(Entries shown Opens)
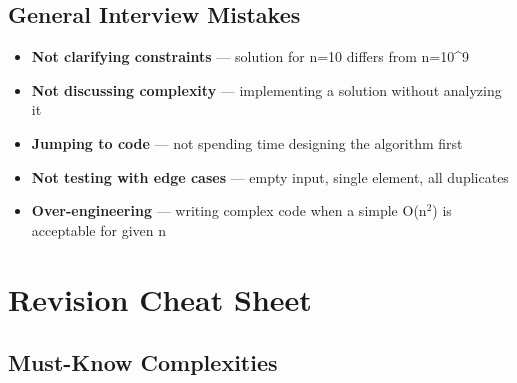 \documentclass[11pt]{article}
\providecommand{\tightlist}{\setlength{\itemsep}{1pt}\setlength{\parskip}{0pt}}
\begin{document}
\subsection{General Interview Mistakes}\label{general-interview-mistakes}

\begin{itemize}
\tightlist
\item
  \textbf{Not clarifying constraints} --- solution for n=10 differs from n=10\^{}9
\item
  \textbf{Not discussing complexity} --- implementing a solution without analyzing it
\item
  \textbf{Jumping to code} --- not spending time designing the algorithm first
\item
  \textbf{Not testing with edge cases} --- empty input, single element, all duplicates
\item
  \textbf{Over-engineering} --- writing complex code when a simple O(n\(^2\)) is acceptable for given n
\end{itemize}

\section{Revision Cheat Sheet}\label{revision-cheat-sheet}

\subsection{Must-Know Complexities}\label{must-know-complexities}
\end{document}
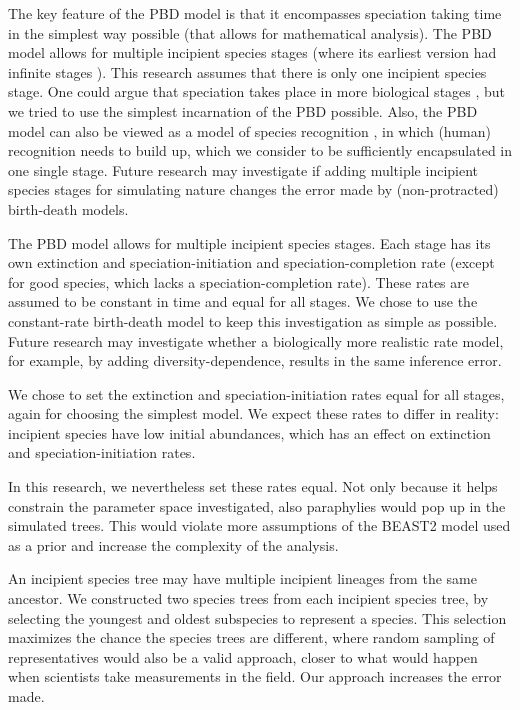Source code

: \documentclass{article}
\begin{document}
The key feature of the PBD model is that it encompasses speciation taking time in the
simplest way possible (that allows for mathematical analysis). The PBD model allows for
multiple incipient species stages (where its earliest version had infinite
stages \cite{rosindell2010protracted}). This research assumes that there is only one
incipient species stage. One could argue that speciation takes place in more
biological stages , but we tried to use the simplest incarnation of the PBD possible.
Also, the PBD model can also be viewed as a model of species recognition ,
in which (human) recognition needs to build up, which we consider to be sufficiently
encapsulated in one single stage. Future research may investigate if adding multiple incipient
species stages for simulating nature changes the error made by (non-protracted) birth-death models.


The PBD model allows for multiple incipient species stages. 
Each stage has its own extinction and speciation-initiation and 
speciation-completion rate (except for good species, which lacks 
a speciation-completion rate). These rates are assumed to be constant
in time and equal for all stages. We chose to use the constant-rate
birth-death model to keep this investigation as simple as possible.
Future research may investigate whether a biologically more realistic
rate model, for example, by adding diversity-dependence, results in
the same inference error.

We chose to set the extinction and speciation-initiation rates equal for all stages,
again for choosing the simplest model. We expect these rates to differ in reality:
incipient species have low initial abundances, which has an effect on extinction
and speciation-initiation rates. 

In this research, we nevertheless set these rates equal. 
Not only because it helps constrain the parameter space investigated,
also paraphylies would pop up in the simulated trees. This would violate more assumptions
of the BEAST2 model used as a prior and increase the complexity of the analysis.


An incipient species tree may have multiple incipient lineages from the
same ancestor. We constructed two species trees from each incipient species
tree, by selecting the youngest and oldest subspecies to represent a species.
This selection maximizes the chance the species trees are different, where
random sampling of representatives would also be a valid approach, closer
to what would happen when scientists take measurements in the field. Our
approach increases the error made.
\end{document}
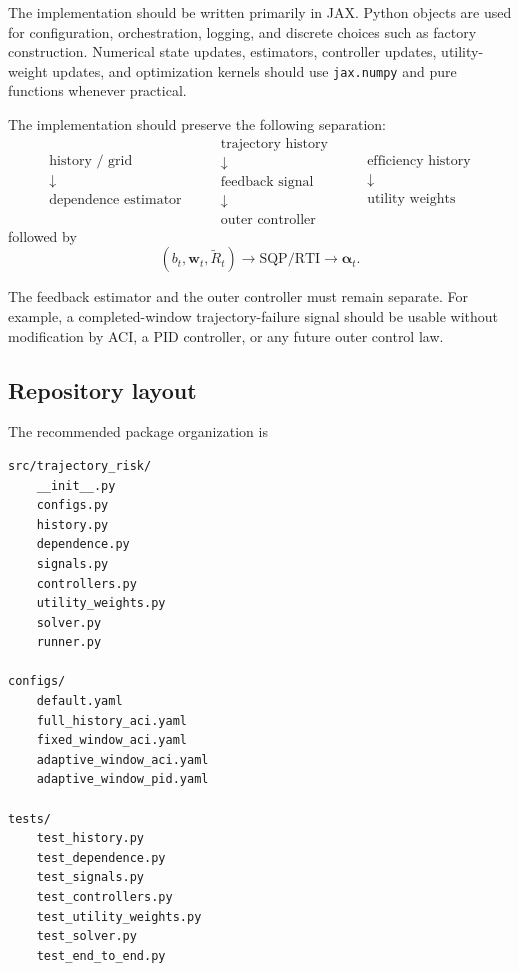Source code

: \documentclass[11pt]{article}
\begin{document}
The implementation should be written primarily in JAX.  Python objects are
used for configuration, orchestration, logging, and discrete choices such as
factory construction.  Numerical state updates, estimators, controller
updates, utility-weight updates, and optimization kernels should use
\texttt{jax.numpy} and pure functions whenever practical.

The implementation should preserve the following separation:
\[
\boxed{
\begin{array}{c}
\text{history / grid}
\\
\downarrow
\\
\text{dependence estimator}
\end{array}
\qquad
\begin{array}{c}
\text{trajectory history}
\\
\downarrow
\\
\text{feedback signal}
\\
\downarrow
\\
\text{outer controller}
\end{array}
\qquad
\begin{array}{c}
\text{efficiency history}
\\
\downarrow
\\
\text{utility weights}
\end{array}
}
\]
followed by
\[
\boxed{
(b_t,\bm w_t,\widetilde R_t)
\longrightarrow
\text{SQP/RTI}
\longrightarrow
\bm\alpha_t.
}
\]

The feedback estimator and the outer controller must remain separate.  For
example, a completed-window trajectory-failure signal should be usable without
modification by ACI, a PID controller, or any future outer control law.

\subsection{Repository layout}

The recommended package organization is

\begin{verbatim}
src/trajectory_risk/
    __init__.py
    configs.py
    history.py
    dependence.py
    signals.py
    controllers.py
    utility_weights.py
    solver.py
    runner.py

configs/
    default.yaml
    full_history_aci.yaml
    fixed_window_aci.yaml
    adaptive_window_aci.yaml
    adaptive_window_pid.yaml

tests/
    test_history.py
    test_dependence.py
    test_signals.py
    test_controllers.py
    test_utility_weights.py
    test_solver.py
    test_end_to_end.py
\end{verbatim}
\end{document}
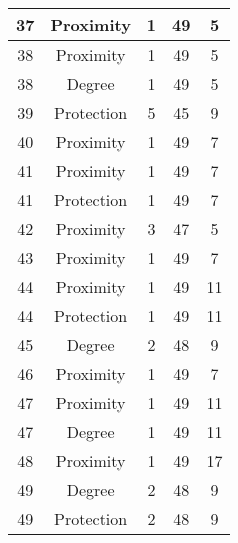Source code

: \documentclass[results.tex]{subfiles}
\begin{document}
\begin{center}
\begin{tabular}{| c || c | c | c | c |}
    \hline
    37 & Proximity & 1 & 49 & 5 \\ 
    \hline
    38 & Proximity & 1 & 49 & 5 \\ 
    \hline
    38 & Degree & 1 & 49 & 5 \\ 
    \hline
    39 & Protection & 5 & 45 & 9 \\ 
    \hline
    40 & Proximity & 1 & 49 & 7 \\ 
    \hline
    41 & Proximity & 1 & 49 & 7 \\ 
    \hline
    41 & Protection & 1 & 49 & 7 \\ 
    \hline
    42 & Proximity & 3 & 47 & 5 \\ 
    \hline
    43 & Proximity & 1 & 49 & 7 \\ 
    \hline
    44 & Proximity & 1 & 49 & 11 \\ 
    \hline
    44 & Protection & 1 & 49 & 11 \\ 
    \hline
    45 & Degree & 2 & 48 & 9 \\ 
    \hline
    46 & Proximity & 1 & 49 & 7 \\ 
    \hline
    47 & Proximity & 1 & 49 & 11 \\ 
    \hline
    47 & Degree & 1 & 49 & 11 \\ 
    \hline
    48 & Proximity & 1 & 49 & 17 \\ 
    \hline
    49 & Degree & 2 & 48 & 9 \\ 
    \hline
    49 & Protection & 2 & 48 & 9 \\ 
    \hline   \end{tabular}
\end{center}
\end{document}
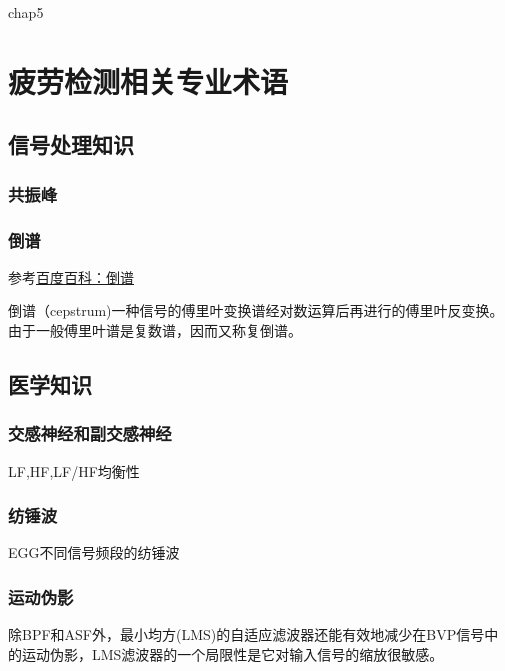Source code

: ﻿%
chap5\chapter{疲劳检测相关专业术语}

\section{信号处理知识}

\subsection{共振峰}

\subsection{倒谱}

参考\href{https://baike.baidu.com/item/%E5%80%92%E8%B0%B1/9851556?fr=aladdin}{百度百科：倒谱}

倒谱（cepstrum)一种信号的傅里叶变换谱经对数运算后再进行的傅里叶反变换。由于一般傅里叶谱是复数谱，因而又称复倒谱。


\section{医学知识}

\subsection{交感神经和副交感神经}
LF,HF,LF/HF均衡性

\subsection{纺锤波}
EGG不同信号频段的纺锤波

\subsection{运动伪影}

除BPF和ASF外，最小均方(LMS)的自适应滤波器还能有效地减少在BVP信号\cite{liu2018self}中的运动伪影，LMS滤波器的一个局限性是它对输入信号的缩放很敏感。

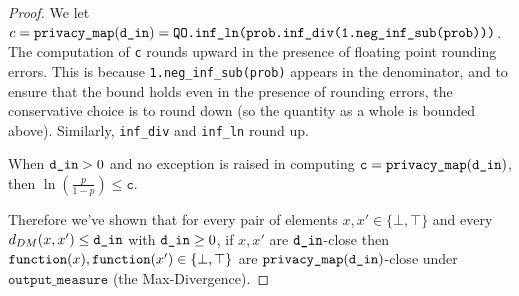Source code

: \documentclass{article}
\begin{document}
\begin{proof}
We let $c = \texttt{privacy\_map}(\texttt{d\_in}) = \texttt{QO.inf\_ln(prob.inf\_div(1.neg\_inf\_sub(prob)))}$.
The computation of \texttt{c} rounds upward in the presence of floating point rounding errors.
This is because \texttt{1.neg\_inf\_sub(prob)} appears in the denominator, and to ensure that the bound holds even in the presence of rounding errors, the conservative choice is to round down (so the quantity as a whole is bounded above).
Similarly, \texttt{inf\_div} and \texttt{inf\_ln} round up.

When $\texttt{d\_in} > 0$ and no exception is raised in computing $\texttt{c} = \texttt{privacy\_map}(\texttt{d\_in})$, then $\ln\left(\frac{p}{1 - p}\right) \leq \texttt{c}$.

Therefore we've shown that for every pair of elements $x, x' \in \{\bot, \top\}$ and every $d_{DM}(x, x') \le \texttt{d\_in}$ with $\texttt{d\_in} \ge 0$,
if $x, x'$ are $\texttt{d\_in}$-close then $\texttt{function}(x),\texttt{function}(x') \in \{\bot, \top\}$ are $\texttt{privacy\_map}(\texttt{d\_in})$-close under $\texttt{output\_measure}$ (the Max-Divergence).
\end{proof}




\end{document}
(Entries shown Closes)
-- Exercise description --
If a line in the records contains the string "analysis", copy it out.

-- Answer section --
simplest way possible (that allows for mathematical analysis). The PBD model allows for
of the BEAST2 model used as a prior and increase the complexity of the analysis.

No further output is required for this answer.